Even the foreword to the novel creates an emotional impact on the reader and an attachment to the main character, whom they have not yet met. Most of the novel consists of similar quotations that play on the maternal instincts of mothers and the hopes and expectations of young families during the war time era. The character Christine’s eyewitness accounts of the German people is an example of logos, which lends a sense of validity to the narration.

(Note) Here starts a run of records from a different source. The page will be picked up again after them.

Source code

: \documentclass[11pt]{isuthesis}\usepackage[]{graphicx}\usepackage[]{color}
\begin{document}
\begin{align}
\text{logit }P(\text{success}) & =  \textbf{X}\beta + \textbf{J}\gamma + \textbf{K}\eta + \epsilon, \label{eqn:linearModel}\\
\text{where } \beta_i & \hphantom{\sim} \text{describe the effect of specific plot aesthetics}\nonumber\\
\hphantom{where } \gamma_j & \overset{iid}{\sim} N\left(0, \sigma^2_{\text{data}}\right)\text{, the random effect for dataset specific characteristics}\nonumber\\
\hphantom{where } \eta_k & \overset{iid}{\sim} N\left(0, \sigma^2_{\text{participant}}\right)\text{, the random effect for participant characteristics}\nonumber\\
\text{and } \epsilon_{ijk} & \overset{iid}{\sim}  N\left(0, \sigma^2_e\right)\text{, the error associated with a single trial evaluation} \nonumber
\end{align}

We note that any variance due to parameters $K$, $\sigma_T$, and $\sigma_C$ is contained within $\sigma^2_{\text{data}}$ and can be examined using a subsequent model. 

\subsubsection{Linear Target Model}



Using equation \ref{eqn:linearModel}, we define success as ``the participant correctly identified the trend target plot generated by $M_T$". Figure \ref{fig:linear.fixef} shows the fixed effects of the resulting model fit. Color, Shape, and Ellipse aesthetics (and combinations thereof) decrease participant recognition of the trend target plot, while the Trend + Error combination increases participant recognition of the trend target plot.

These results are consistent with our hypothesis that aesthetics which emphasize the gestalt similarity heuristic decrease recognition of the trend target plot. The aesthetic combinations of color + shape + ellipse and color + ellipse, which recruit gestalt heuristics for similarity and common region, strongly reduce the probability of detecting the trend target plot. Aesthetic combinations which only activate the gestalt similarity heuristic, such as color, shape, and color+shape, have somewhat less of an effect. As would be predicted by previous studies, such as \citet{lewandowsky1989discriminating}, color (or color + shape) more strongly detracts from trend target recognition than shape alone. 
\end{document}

Both the portrayal of the heroine as young, innocent, studious, and independent as well as the descriptive and observant writing style give an example of the use of ethos by von Arnim.
	
The letters also follow the rhetorical framework of Ronald Reid, particularly the use of ethnocentrism, which is the creation of an “us” by way of constructing a definitive “them.” Christine's depiction of the German people, which parallels the prejudices previously mentioned, creates a definitive “us” by separating her from the Germans’ reactions to the outbreak of the war and defining herself as a foreigner. Her depiction of the German people creates juxtaposition with her quiet and mature nature from her British upbringing and portrays them as a wholly barbaric people.
	
After publication, the letters were widely accepted as true by the British and U.S. audiences. Despite the fact that it was widely known to be fiction, it was reviewed by many sources as being a truthful depiction of the German people. The portrayals in the novel mirrored the pre-existing prejudices held by the British and U.S. citizens against the Germans. A lot of British propaganda portrayed them as being barbarians and heathens, which was largely contributed to by the violence against Belgium during the Shlieffen Plan. These stereotypes made it easier for the public to consider the novel to be more fact than fiction. One article from the New York Times describes the letters as "a book that is true in essentials though it wears the garb of fiction, so real is it that one is tempted to doubt whether it is fiction at all".

Depiction of Germans
The character of Christine was introduced to the British and American public as an eyewitness to the events that explain the German mindset leading into the war. Christine describes how the German men, women, children, and babies all conform to the aims of the nation leading into World War I. She discusses the intensity of the German people as they begin to develop bloodlust at the prospect of gaining wealth through warfare with France and Russia: "[The] Germans have gone mad… [The streets] seem full of drunken people, shouting up and down with red faces all swollen with excitement." Christine also complains of the mindless marching and the callousness of the Germans as she describes them as slaves, "abject, greedy, and pitiful". An article in Nation stated if this book was accurate in its descriptions, then it would "wipe out distinction between attitude of German people and the German government", leaving little doubt in the minds of the American people that the German people and their government had different views. The review received proper appreciation once the definite authorship was confirmed by the publishers. The Christine piece was believed by many, because it offered an explanation and appeared to be written by a woman without an agenda. The book also helped the American effort to rally the American people and gain support for the war. Christine provided the audience with new details to add to the stereotype of the German people.

Identity of the author
Arnim went to great lengths to keep the public from knowing her true identity. "The adopted pseudonym, her subsequent fierce repudiation of authorship, even among intimate friends, may well be due to her realization that any suspected connection with herself might result in the most unhappy consequences…."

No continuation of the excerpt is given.